The TSA report, on the other hand, doesn’t represent a loony opinion on threats to public safety, rather, it’s a compilation of hard data on how many guns were taken from passengers who were in the process of boarding commercial flights anywhere within the United States. Next time you go through a TSA security checkpoint, count the number of times you see a sign telling you not to be in possession of a gun. Maybe three times? Maybe four? And yet in 2018, more than 4,200 passengers attempted to board aircraft holding carry-on bags that contained guns, of which 80% of the guns were loaded as well.

You have to be as dumb as a rock, maybe even as dumb as Matt Gaetz, to bring a gun onto a plane in a carry-on bag. Want to have a gun with you when you fly to Florida to visit Grandma in a nursing home? Pay the extra bucks, check a piece of luggage, declare that your suitcase contains a gun and you’re good to go. When you land in Miami or wherever the old lady has been stashed, an airline employee will even come up to you and hand-deliver your suitcase.
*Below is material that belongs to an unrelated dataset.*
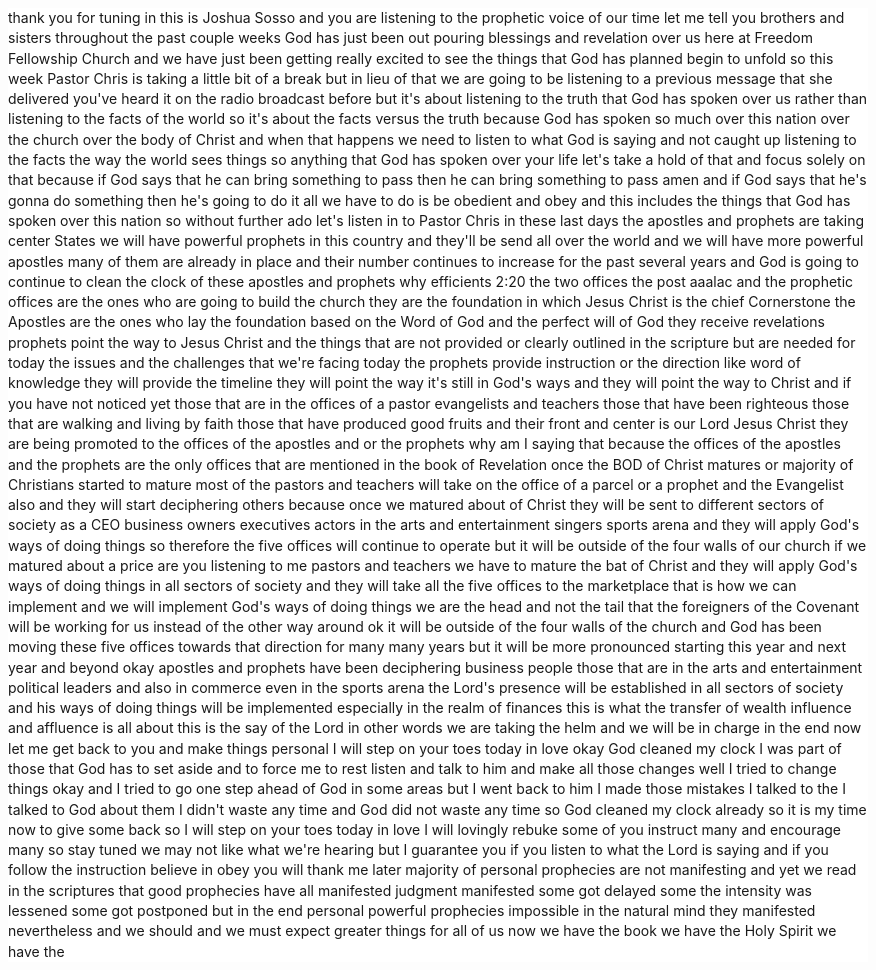 thank you for tuning in this is Joshua Sosso and you are listening to the prophetic voice of our time let me tell you brothers and sisters throughout the past couple weeks God has just been out pouring blessings and revelation over us here at Freedom Fellowship Church and we have just been getting really excited to see the things that God has planned begin to unfold so this week Pastor Chris is taking a little bit of a break but in lieu of that we are going to be listening to a previous message that she delivered you've heard it on the radio broadcast before but it's about listening to the truth that God has spoken over us rather than listening to the facts of the world so it's about the facts versus the truth because God has spoken so much over this nation over the church over the body of Christ and when that happens we need to listen to what God is saying and not caught up listening to the facts the way the world sees things so anything that God has spoken over your life let's take a hold of that and focus solely on that because if God says that he can bring something to pass then he can bring something to pass amen and if God says that he's gonna do something then he's going to do it all we have to do is be obedient and obey and this includes the things that God has spoken over this nation so without further ado let's listen in to Pastor Chris in these last days the apostles and prophets are taking center States we will have powerful prophets in this country and they'll be send all over the world and we will have more powerful apostles many of them are already in place and their number continues to increase for the past several years and God is going to continue to clean the clock of these apostles and prophets why efficients 2:20 the two offices the post aaalac and the prophetic offices are the ones who are going to build the church they are the foundation in which Jesus Christ is the chief Cornerstone the Apostles are the ones who lay the foundation based on the Word of God and the perfect will of God they receive revelations prophets point the way to Jesus Christ and the things that are not provided or clearly outlined in the scripture but are needed for today the issues and the challenges that we're facing today the prophets provide instruction or the direction like word of knowledge they will provide the timeline they will point the way it's still in God's ways and they will point the way to Christ and if you have not noticed yet those that are in the offices of a pastor evangelists and teachers those that have been righteous those that are walking and living by faith those that have produced good fruits and their front and center is our Lord Jesus Christ they are being promoted to the offices of the apostles and or the prophets why am I saying that because the offices of the apostles and the prophets are the only offices that are mentioned in the book of Revelation once the BOD of Christ matures or majority of Christians started to mature most of the pastors and teachers will take on the office of a parcel or a prophet and the Evangelist also and they will start deciphering others because once we matured about of Christ they will be sent to different sectors of society as a CEO business owners executives actors in the arts and entertainment singers sports arena and they will apply God's ways of doing things so therefore the five offices will continue to operate but it will be outside of the four walls of our church if we matured about a price are you listening to me pastors and teachers we have to mature the bat of Christ and they will apply God's ways of doing things in all sectors of society and they will take all the five offices to the marketplace that is how we can implement and we will implement God's ways of doing things we are the head and not the tail that the foreigners of the Covenant will be working for us instead of the other way around ok it will be outside of the four walls of the church and God has been moving these five offices towards that direction for many many years but it will be more pronounced starting this year and next year and beyond okay apostles and prophets have been deciphering business people those that are in the arts and entertainment political leaders and also in commerce even in the sports arena the Lord's presence will be established in all sectors of society and his ways of doing things will be implemented especially in the realm of finances this is what the transfer of wealth influence and affluence is all about this is the say of the Lord in other words we are taking the helm and we will be in charge in the end now let me get back to you and make things personal I will step on your toes today in love okay God cleaned my clock I was part of those that God has to set aside<split> and to force me to rest listen and talk to him and make all those changes well I tried to change things okay and I tried to go one step ahead of God in some areas but I went back to him I made those mistakes I talked to the I talked to God about them I didn't waste any time and God did not waste any time so God cleaned my clock already so it is my time now to give some back so I will step on your toes today in love I will lovingly rebuke some of you instruct many and encourage many so stay tuned we may not like what we're hearing but I guarantee you if you listen to what the Lord is saying and if you follow the instruction believe in obey you will thank me later majority of personal prophecies are not manifesting and yet we read in the scriptures that good prophecies have all manifested judgment manifested some got delayed some the intensity was lessened some got postponed but in the end personal powerful prophecies impossible in the natural mind they manifested nevertheless and we should and we must expect greater things for all of us now we have the book we have the Holy Spirit we have the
Of course the whole point of carrying a gun is to be ready, at an instant’s notice, to defend yourself and everyone else from one of those ‘street thugs’ who endlessly prowl around. There’s always a member of MS-13 just about to steal your car or break into your home. You can never tell when ISIS may choose to land an invasion force on the streets of your suburban town. The threats to life, liberty and the pursuit of a gallon of gasoline which costs less than two bucks are all around.
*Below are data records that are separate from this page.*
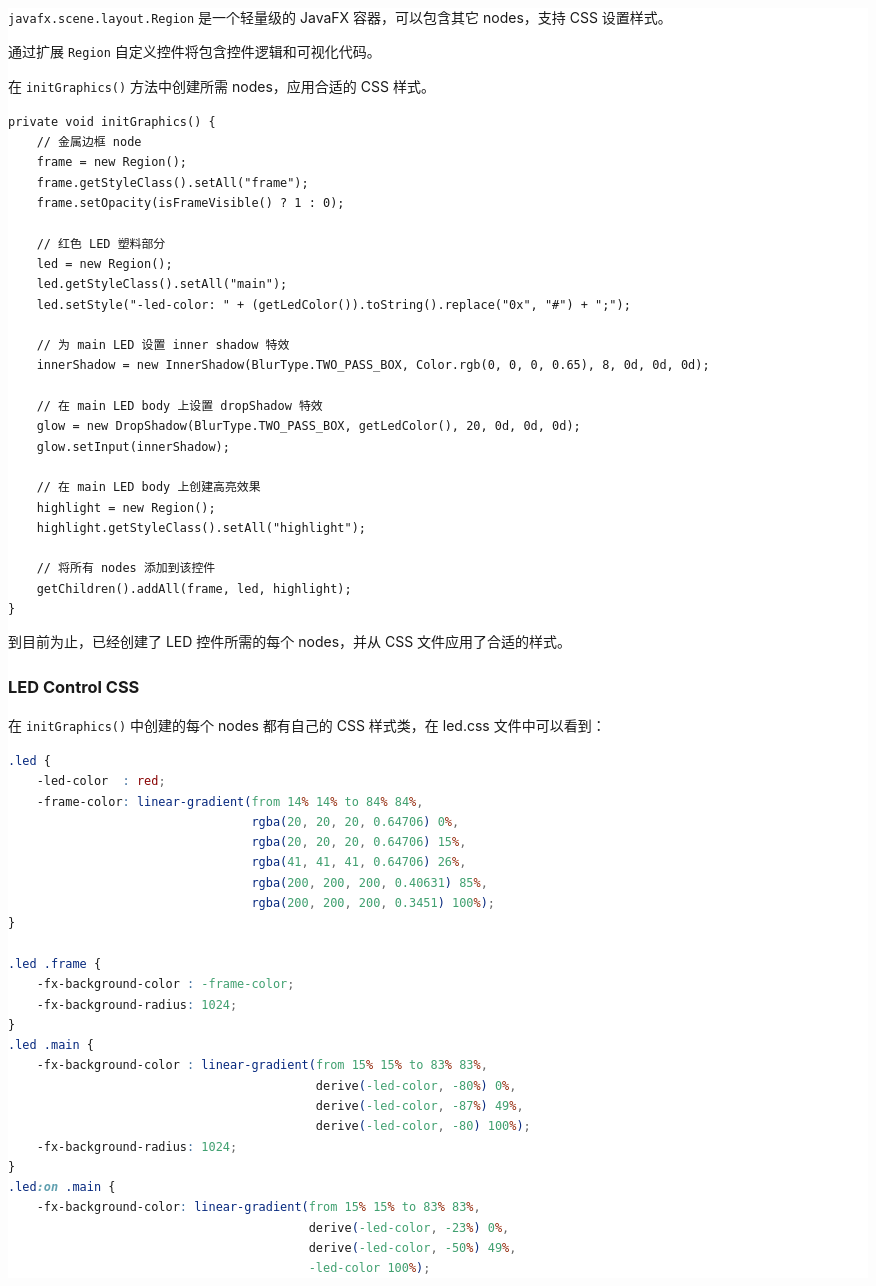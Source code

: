 `javafx.scene.layout.Region` 是一个轻量级的 JavaFX 容器，可以包含其它 nodes，支持 CSS 设置样式。

通过扩展 `Region` 自定义控件将包含控件逻辑和可视化代码。

在 `initGraphics()` 方法中创建所需 nodes，应用合适的 CSS 样式。

```java{.line-numbers}
private void initGraphics() {
    // 金属边框 node
    frame = new Region();
    frame.getStyleClass().setAll("frame");
    frame.setOpacity(isFrameVisible() ? 1 : 0);
    
    // 红色 LED 塑料部分
    led = new Region();
    led.getStyleClass().setAll("main");
    led.setStyle("-led-color: " + (getLedColor()).toString().replace("0x", "#") + ";");

    // 为 main LED 设置 inner shadow 特效
    innerShadow = new InnerShadow(BlurType.TWO_PASS_BOX, Color.rgb(0, 0, 0, 0.65), 8, 0d, 0d, 0d);
    
    // 在 main LED body 上设置 dropShadow 特效
    glow = new DropShadow(BlurType.TWO_PASS_BOX, getLedColor(), 20, 0d, 0d, 0d);
    glow.setInput(innerShadow);

    // 在 main LED body 上创建高亮效果
    highlight = new Region();
    highlight.getStyleClass().setAll("highlight");

    // 将所有 nodes 添加到该控件
    getChildren().addAll(frame, led, highlight);
}
```

到目前为止，已经创建了 LED 控件所需的每个 nodes，并从 CSS 文件应用了合适的样式。

### LED Control CSS

在 `initGraphics()` 中创建的每个 nodes 都有自己的 CSS 样式类，在 led.css 文件中可以看到：

```css
.led {
    -led-color  : red;
    -frame-color: linear-gradient(from 14% 14% to 84% 84%,
                                  rgba(20, 20, 20, 0.64706) 0%,
                                  rgba(20, 20, 20, 0.64706) 15%,
                                  rgba(41, 41, 41, 0.64706) 26%,
                                  rgba(200, 200, 200, 0.40631) 85%,
                                  rgba(200, 200, 200, 0.3451) 100%);
}

.led .frame {
    -fx-background-color : -frame-color;
    -fx-background-radius: 1024;
}
.led .main {
    -fx-background-color : linear-gradient(from 15% 15% to 83% 83%,
                                           derive(-led-color, -80%) 0%,
                                           derive(-led-color, -87%) 49%,
                                           derive(-led-color, -80) 100%);
    -fx-background-radius: 1024;
}
.led:on .main {
    -fx-background-color: linear-gradient(from 15% 15% to 83% 83%,
                                          derive(-led-color, -23%) 0%,
                                          derive(-led-color, -50%) 49%,
                                          -led-color 100%);
```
On a plane? Remember back in 2008 when David Sedaris had to choose between chicken versus dog-shit with cut glass as the entree for his in-flight meal? I’m sure our friend David ended up with the chicken, but what if the cabin attendant had screwed up and handed him the dog-shit with cut glass? Wouldn’t that have represented a clear threat to David’s life and limb which could only have been thwarted by the use of a gun?
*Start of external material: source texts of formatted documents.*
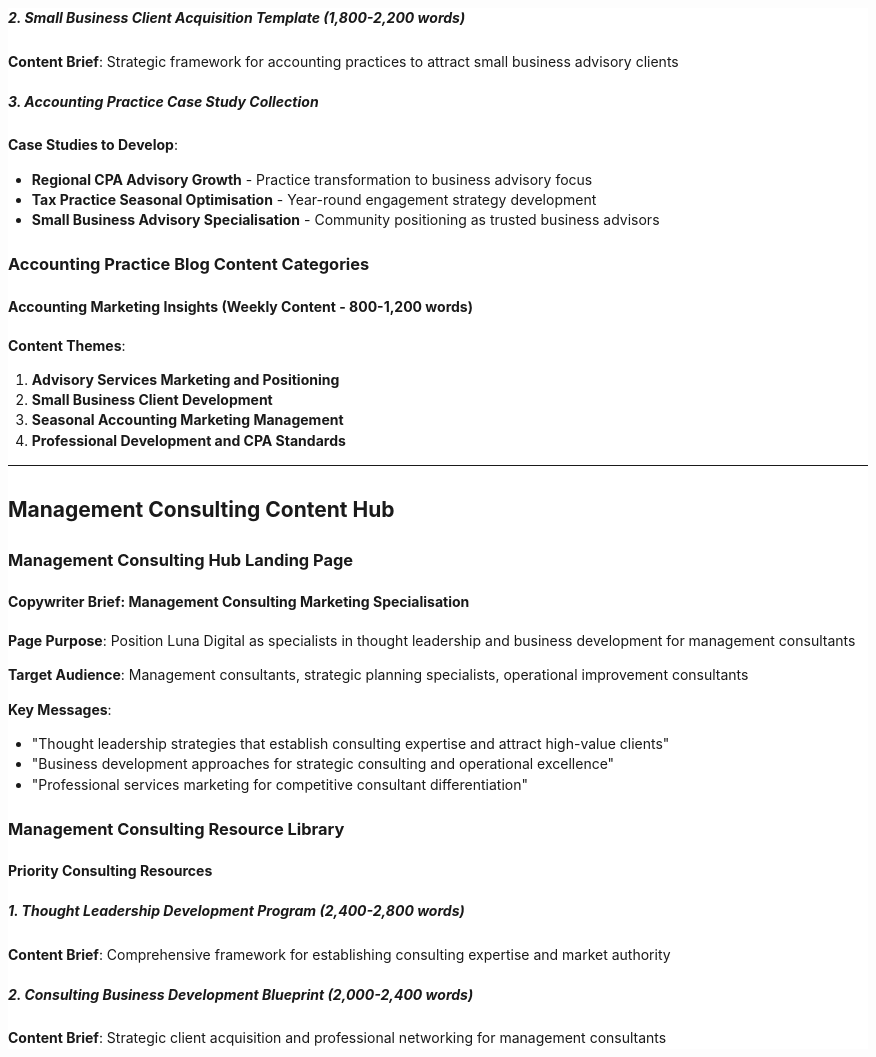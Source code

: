 ##### **2. Small Business Client Acquisition Template** (1,800-2,200 words)
**Content Brief**: Strategic framework for accounting practices to attract small business advisory clients

##### **3. Accounting Practice Case Study Collection**
**Case Studies to Develop**:
- **Regional CPA Advisory Growth** - Practice transformation to business advisory focus
- **Tax Practice Seasonal Optimisation** - Year-round engagement strategy development
- **Small Business Advisory Specialisation** - Community positioning as trusted business advisors

### **Accounting Practice Blog Content Categories**

#### **Accounting Marketing Insights** (Weekly Content - 800-1,200 words)
**Content Themes**:
1. **Advisory Services Marketing and Positioning**
2. **Small Business Client Development**
3. **Seasonal Accounting Marketing Management**
4. **Professional Development and CPA Standards**

---

## Management Consulting Content Hub

### **Management Consulting Hub Landing Page**

#### **Copywriter Brief: Management Consulting Marketing Specialisation**

**Page Purpose**: Position Luna Digital as specialists in thought leadership and business development for management consultants

**Target Audience**: Management consultants, strategic planning specialists, operational improvement consultants

**Key Messages**:
- "Thought leadership strategies that establish consulting expertise and attract high-value clients"
- "Business development approaches for strategic consulting and operational excellence"
- "Professional services marketing for competitive consultant differentiation"

### **Management Consulting Resource Library**

#### **Priority Consulting Resources**

##### **1. Thought Leadership Development Program** (2,400-2,800 words)
**Content Brief**: Comprehensive framework for establishing consulting expertise and market authority

##### **2. Consulting Business Development Blueprint** (2,000-2,400 words)
**Content Brief**: Strategic client acquisition and professional networking for management consultants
Now let’s not go overboard about this problem, because the same group of TSA inspectors who found 4,239 guns at airport check-in lines also waved through more than 800 million passengers and crew who weren’t carrying guns. That’s an awful lot of people flying the friendly skies who didn’t need to have a gun in their carry-on bags.

The question I have, however, is this: If I have a gun in my carry-on and the gun is discovered and taken away prior to my flight, isn’t this a violation of my 2nd-Amendment ‘rights?’ After all, the Constitution doesn’t say anything about my gun-rights being abridged just because airplanes didn’t exist in 1788. So why should I ever find myself in a life-threatening circumstance just because some noodle-head bureaucrat in some federal agency thinks that I shouldn’t be able to protect myself on a flight?

Know what? I’m going to write a letter to Matt Gaetz and tell him to put together legislation, get it co-sponsored by the Freedom Caucus, that will definitively extend my Constitutional ‘right’ to protect myself with a gun to any and all commercial flights. And if he wants, I’ll go to the trouble of putting up a Facebook group which we’ll call ‘Americans for Freedom in the Skies.’

I mean, what else should I be doing since right now it’s too cold and wet to play golf?